## EXERCISE OBJECTIVE
Which lines below contain the word "createAt"? Copy each of them.

## PROVIDED DATA
★ ★ ★ ★ ★

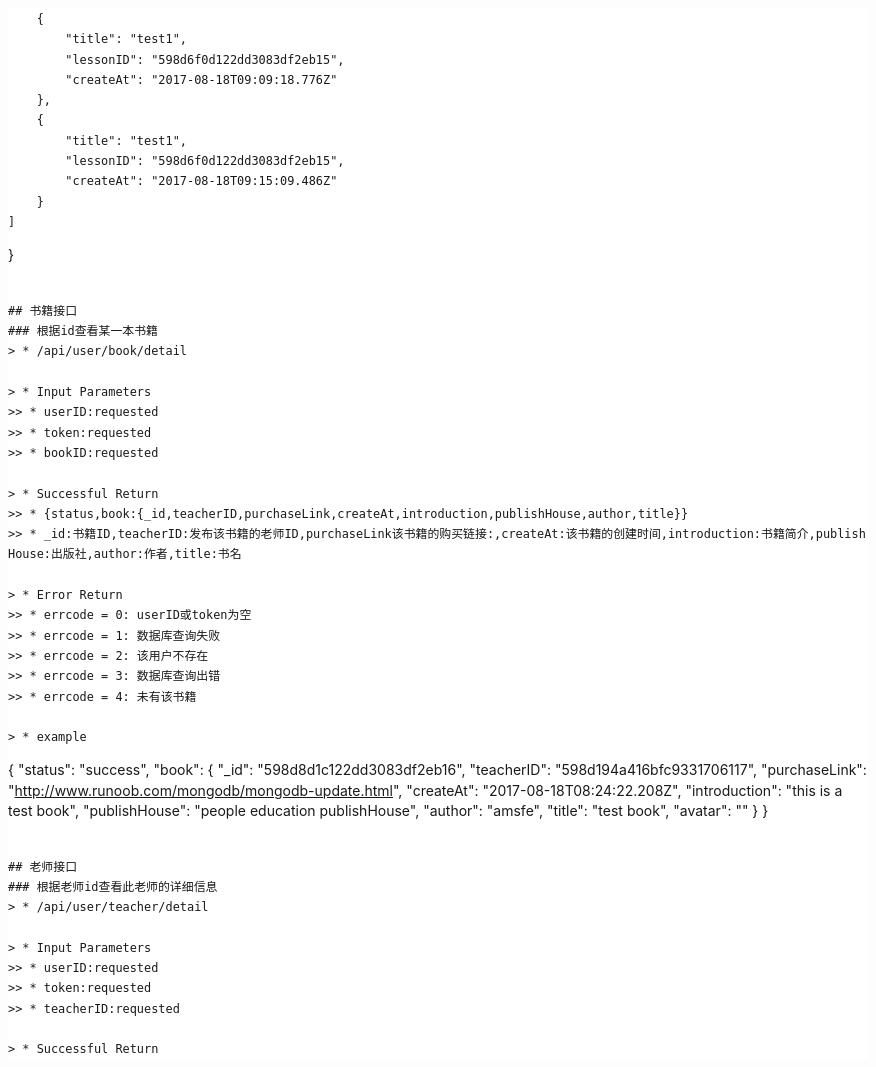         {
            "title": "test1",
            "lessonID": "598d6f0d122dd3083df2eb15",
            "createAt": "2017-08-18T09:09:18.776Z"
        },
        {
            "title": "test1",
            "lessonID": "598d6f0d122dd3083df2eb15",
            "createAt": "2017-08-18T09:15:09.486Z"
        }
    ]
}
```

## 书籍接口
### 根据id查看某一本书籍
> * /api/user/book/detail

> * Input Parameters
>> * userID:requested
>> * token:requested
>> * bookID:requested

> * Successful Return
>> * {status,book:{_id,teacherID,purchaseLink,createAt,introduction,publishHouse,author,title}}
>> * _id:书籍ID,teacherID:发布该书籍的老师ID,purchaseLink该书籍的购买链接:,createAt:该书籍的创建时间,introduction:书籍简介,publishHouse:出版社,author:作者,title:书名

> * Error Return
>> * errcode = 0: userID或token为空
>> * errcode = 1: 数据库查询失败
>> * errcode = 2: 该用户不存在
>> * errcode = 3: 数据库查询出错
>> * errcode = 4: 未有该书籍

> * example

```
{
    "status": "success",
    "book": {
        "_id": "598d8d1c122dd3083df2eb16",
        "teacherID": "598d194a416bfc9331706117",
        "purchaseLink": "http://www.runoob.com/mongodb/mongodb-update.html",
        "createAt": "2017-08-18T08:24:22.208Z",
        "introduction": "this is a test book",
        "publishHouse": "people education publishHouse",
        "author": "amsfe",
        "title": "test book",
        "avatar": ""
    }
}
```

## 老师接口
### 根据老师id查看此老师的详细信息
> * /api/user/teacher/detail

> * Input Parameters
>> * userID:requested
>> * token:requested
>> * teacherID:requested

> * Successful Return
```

★ ★ ★ ★ ★

## RESPONSE TO THE TASK
            "createAt": "2017-08-18T09:09:18.776Z"
            "createAt": "2017-08-18T09:15:09.486Z"
>> * {status,book:{_id,teacherID,purchaseLink,createAt,introduction,publishHouse,author,title}}
>> * _id:书籍ID,teacherID:发布该书籍的老师ID,purchaseLink该书籍的购买链接:,createAt:该书籍的创建时间,introduction:书籍简介,publishHouse:出版社,author:作者,title:书名
        "createAt": "2017-08-18T08:24:22.208Z",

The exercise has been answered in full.